Basis of Presentation

In the opinion of management, the accompanying unaudited condensed consolidated financial statements contain all adjustments necessary to present fairly the financial position of the Company as of July 30, 2011 and the results of operations and the cash flows for the periods ended July 30, 2011 and July 31, 2010. Such adjustments are of a normal recurring nature. The results of operations for the periods ended July 30, 2011 and July 31, 2010, are not necessarily indicative of the results to be expected for the full year. These financial statements should be read in conjunction with the financial statements included in the 2011 Annual Report on Form 10-K filed on June 29, 2011.

The condensed consolidated financial statements of Patterson Companies, Inc. include the assets and liabilities of PDC Funding Company, LLC ("PDC Funding") and PDC Funding Company II, LLC ("PDC Funding II"), wholly owned subsidiaries and separate legal entities under Minnesota law. PDC Funding and PDC Funding II are fully consolidated special purpose entities of the Company established to sell customer installment sale contracts to outside financial institutions in the normal course of business. The assets of PDC Funding and PDC Funding II would be available first and foremost to satisfy the claims of its creditors. There are no known creditors of PDC Funding or PDC Funding II. 

 
Comprehensive Income

Other than net income, the only significant items included in comprehensive income are foreign currency translation adjustments.

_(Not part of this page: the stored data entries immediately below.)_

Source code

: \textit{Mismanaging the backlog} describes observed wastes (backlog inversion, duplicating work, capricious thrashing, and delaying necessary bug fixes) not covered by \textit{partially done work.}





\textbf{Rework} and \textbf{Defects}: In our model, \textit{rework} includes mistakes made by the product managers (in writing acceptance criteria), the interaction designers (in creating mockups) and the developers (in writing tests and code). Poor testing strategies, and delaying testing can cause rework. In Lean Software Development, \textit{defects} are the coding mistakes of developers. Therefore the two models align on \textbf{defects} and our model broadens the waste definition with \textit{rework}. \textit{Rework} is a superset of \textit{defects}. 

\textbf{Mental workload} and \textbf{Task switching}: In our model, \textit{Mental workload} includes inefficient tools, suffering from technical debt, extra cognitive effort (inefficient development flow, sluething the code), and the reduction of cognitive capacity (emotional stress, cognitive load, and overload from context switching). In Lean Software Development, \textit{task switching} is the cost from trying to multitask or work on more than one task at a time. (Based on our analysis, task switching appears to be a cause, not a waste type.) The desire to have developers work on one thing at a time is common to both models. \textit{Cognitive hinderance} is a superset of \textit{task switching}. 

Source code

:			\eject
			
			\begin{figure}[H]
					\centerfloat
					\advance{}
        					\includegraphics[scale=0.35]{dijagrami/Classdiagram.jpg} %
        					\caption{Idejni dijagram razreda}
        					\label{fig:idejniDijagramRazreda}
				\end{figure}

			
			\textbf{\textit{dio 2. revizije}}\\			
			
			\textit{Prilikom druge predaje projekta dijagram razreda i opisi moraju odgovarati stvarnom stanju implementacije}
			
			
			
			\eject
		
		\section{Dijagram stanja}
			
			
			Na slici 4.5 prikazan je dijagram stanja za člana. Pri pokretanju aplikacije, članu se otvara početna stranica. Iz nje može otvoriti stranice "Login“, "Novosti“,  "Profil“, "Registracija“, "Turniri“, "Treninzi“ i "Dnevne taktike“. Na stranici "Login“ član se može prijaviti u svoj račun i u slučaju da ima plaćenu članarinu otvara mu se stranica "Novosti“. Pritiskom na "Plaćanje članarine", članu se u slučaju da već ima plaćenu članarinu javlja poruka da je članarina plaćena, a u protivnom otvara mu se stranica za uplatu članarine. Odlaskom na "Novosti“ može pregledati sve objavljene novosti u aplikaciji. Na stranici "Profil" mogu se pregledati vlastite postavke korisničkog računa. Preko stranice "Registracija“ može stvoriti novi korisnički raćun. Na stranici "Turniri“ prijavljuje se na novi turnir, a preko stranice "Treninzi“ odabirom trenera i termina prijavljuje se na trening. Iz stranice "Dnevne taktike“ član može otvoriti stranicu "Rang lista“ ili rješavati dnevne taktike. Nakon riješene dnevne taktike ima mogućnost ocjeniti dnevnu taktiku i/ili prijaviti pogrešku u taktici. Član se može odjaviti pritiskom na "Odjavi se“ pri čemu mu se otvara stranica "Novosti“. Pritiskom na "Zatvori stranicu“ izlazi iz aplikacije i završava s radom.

Foreign currency translation adjustments do not include a provision for income tax because earnings from foreign operations are considered to be indefinitely reinvested outside the U.S.

 

Earnings Per Share

The following table sets forth the computation of basic and diluted earnings per share (shares in thousands):

 

                 
     Three Months Ended  
     July 30,
2011
     July 31,
2010
 

Denominator:

                 

Denominator for basic earnings per share—weighted-average shares

     115,576         119,022   

Effect of dilutive securities—stock options, restricted stock, ESOP and stock purchase plans

     709         762   
    

 

 

    

 

 

 

Denominator for diluted earnings per share—adjusted weighted average shares

     116,285         119,784   
    

 

 

    

 

 

 

Options to purchase 484 and 615 shares of common stock during the three months ended July 30, 2011 and July 31, 2010, respectively, were excluded from the calculation of diluted earnings per share because the effect would have been anti-dilutive. Unvested restricted stock awards excluded from the calculation of diluted earnings per share were 238 and 362 shares during the three months ended July 30, 2011, and July 31, 2010, respectively, because the effect would have been anti-dilutive.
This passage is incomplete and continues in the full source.